La scène est familière : quatre personnes autour d’une table qui tartinent des toasts au saumon, au foie gras et aux œufs de lompe. « Il y a encore de la crème fraîche ? », demande Marie, bonnet rouge clignotant sur la tête. Ce jeudi-là, à l’accueil de jour du Secours Catholique de Pontoise (Val d’Oise), on prépare le repas de Noël.

« Les autres années, je m’en fichais un peu », confie Guy, tout en disposant des tranches de saumon sur de petits pains ronds. « Mais cette année, je me sens un peu plus de le fêter. J’ai envie d’un peu de chaleur », poursuit ce grand brun tatoué. À côté de lui, Howasem approuve : « Ce repas, ça fait plaisir, c’est un petit moment de convivialité entre nous, qui sommes seuls et dehors ».

L’accueil de jour de Pontoise est ouvert trois matinées par semaine, pour permettre aux personnes à la rue ou hébergées par le 115 de se doucher, de laver leur linge, de prendre un petit déjeuner au chaud, et d’être écoutées par des bénévoles. De temps en temps, un repas est servi le midi.

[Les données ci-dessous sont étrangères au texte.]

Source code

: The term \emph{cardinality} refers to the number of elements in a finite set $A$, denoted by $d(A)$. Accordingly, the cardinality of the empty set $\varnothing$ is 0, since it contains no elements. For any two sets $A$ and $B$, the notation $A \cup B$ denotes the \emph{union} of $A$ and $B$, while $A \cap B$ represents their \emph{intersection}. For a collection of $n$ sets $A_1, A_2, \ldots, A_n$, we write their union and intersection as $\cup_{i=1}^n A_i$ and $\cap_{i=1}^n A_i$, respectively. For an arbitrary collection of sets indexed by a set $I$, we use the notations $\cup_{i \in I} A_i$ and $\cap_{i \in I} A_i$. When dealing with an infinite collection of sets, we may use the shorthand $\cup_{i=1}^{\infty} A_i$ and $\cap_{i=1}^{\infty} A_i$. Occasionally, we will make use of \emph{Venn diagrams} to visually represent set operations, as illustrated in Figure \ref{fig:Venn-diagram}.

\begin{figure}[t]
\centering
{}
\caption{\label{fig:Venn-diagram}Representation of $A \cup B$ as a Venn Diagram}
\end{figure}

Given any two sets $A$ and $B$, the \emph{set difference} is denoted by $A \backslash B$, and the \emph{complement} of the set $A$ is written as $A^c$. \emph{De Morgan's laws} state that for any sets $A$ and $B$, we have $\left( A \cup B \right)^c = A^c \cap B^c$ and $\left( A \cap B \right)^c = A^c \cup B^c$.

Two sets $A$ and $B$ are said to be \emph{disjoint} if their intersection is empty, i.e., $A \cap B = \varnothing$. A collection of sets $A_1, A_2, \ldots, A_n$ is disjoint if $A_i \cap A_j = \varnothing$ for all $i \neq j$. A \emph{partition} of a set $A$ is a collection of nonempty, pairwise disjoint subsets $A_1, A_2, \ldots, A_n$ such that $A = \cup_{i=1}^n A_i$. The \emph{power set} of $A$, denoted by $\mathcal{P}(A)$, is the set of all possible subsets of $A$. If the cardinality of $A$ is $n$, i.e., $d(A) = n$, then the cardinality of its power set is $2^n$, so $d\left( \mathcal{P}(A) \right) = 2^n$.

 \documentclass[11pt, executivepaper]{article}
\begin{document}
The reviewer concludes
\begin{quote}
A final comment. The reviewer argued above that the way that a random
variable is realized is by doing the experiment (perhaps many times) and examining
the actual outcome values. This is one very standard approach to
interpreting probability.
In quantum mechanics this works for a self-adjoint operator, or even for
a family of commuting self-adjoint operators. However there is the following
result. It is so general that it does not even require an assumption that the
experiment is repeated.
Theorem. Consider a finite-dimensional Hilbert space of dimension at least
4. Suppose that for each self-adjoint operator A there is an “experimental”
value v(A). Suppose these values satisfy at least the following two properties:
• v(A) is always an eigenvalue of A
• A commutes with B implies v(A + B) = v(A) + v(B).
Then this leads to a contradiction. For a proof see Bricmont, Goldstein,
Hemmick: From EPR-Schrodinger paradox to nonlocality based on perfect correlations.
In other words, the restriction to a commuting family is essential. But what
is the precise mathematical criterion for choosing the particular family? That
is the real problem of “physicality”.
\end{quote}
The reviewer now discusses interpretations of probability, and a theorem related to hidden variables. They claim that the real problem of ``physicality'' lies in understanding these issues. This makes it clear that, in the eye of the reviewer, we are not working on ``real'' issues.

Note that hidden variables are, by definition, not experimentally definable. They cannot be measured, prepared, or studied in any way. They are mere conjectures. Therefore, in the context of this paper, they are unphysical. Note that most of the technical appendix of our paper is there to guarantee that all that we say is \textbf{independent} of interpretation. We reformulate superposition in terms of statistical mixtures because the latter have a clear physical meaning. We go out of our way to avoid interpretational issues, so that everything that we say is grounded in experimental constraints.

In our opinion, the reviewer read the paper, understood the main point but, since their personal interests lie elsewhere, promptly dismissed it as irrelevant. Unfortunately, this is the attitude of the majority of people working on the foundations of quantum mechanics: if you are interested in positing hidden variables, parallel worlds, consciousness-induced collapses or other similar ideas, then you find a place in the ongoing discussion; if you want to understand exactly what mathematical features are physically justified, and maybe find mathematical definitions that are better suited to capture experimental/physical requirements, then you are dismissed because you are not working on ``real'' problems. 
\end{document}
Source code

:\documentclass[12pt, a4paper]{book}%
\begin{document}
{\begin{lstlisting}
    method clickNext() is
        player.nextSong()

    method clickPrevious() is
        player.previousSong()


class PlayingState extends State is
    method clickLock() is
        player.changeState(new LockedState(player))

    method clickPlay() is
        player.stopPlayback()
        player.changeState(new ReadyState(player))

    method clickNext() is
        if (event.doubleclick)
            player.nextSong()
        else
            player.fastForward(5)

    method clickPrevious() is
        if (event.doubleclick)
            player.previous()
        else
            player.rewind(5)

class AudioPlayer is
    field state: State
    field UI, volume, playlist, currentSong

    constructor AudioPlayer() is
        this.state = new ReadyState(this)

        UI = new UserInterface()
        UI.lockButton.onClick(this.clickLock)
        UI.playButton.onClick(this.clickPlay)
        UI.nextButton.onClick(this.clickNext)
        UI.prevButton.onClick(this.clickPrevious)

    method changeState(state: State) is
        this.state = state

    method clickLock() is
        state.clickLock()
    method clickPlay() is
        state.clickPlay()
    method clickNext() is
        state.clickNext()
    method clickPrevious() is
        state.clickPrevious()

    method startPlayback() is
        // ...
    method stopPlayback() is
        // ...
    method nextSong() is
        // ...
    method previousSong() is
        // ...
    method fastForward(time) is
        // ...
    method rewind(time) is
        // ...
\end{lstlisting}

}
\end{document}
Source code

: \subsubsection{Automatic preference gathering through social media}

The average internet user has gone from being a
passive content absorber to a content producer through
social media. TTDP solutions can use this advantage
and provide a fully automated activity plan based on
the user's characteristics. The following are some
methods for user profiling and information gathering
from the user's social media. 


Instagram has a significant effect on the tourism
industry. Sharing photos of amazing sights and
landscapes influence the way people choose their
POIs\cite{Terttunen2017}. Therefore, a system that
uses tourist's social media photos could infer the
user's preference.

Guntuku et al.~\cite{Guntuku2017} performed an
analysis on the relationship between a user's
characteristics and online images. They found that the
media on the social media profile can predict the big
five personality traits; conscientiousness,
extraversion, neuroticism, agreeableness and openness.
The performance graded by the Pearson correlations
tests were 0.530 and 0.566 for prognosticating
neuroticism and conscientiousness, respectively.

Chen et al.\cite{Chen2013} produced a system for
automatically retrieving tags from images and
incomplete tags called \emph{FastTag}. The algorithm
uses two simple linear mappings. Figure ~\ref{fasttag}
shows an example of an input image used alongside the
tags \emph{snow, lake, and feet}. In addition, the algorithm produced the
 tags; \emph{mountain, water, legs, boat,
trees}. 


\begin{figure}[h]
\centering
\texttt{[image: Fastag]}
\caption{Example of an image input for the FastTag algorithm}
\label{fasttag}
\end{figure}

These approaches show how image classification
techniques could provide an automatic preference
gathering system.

Pour ce déjeuner spécial fêtes, la salle a été décorée de quelques guirlandes, d’un sapin et de nappes rouges sur les tables.

 

C’est important d’être ensemble dans cette période-là.

Kara, accueilli

« On a préparé cela la semaine dernière », indique Oriane, 33 ans, mère au foyer et bénévole depuis le mois d’octobre. « Kara m’a aidée, précise-t-elle en désignant un jeune homme assis à une table. Quand les gens que l’on accueille sont parties prenantes, cela donne encore plus de sens à ce que l’on fait ». Kara, qui explique être demandeur d’asile, acquiesce : « C’était sympa de décorer ». « Ce repas, ça nous sort un peu de la routine, souligne-t-il. On mange, on discute, on est ensemble. C’est important d’être ensemble dans cette période-là ».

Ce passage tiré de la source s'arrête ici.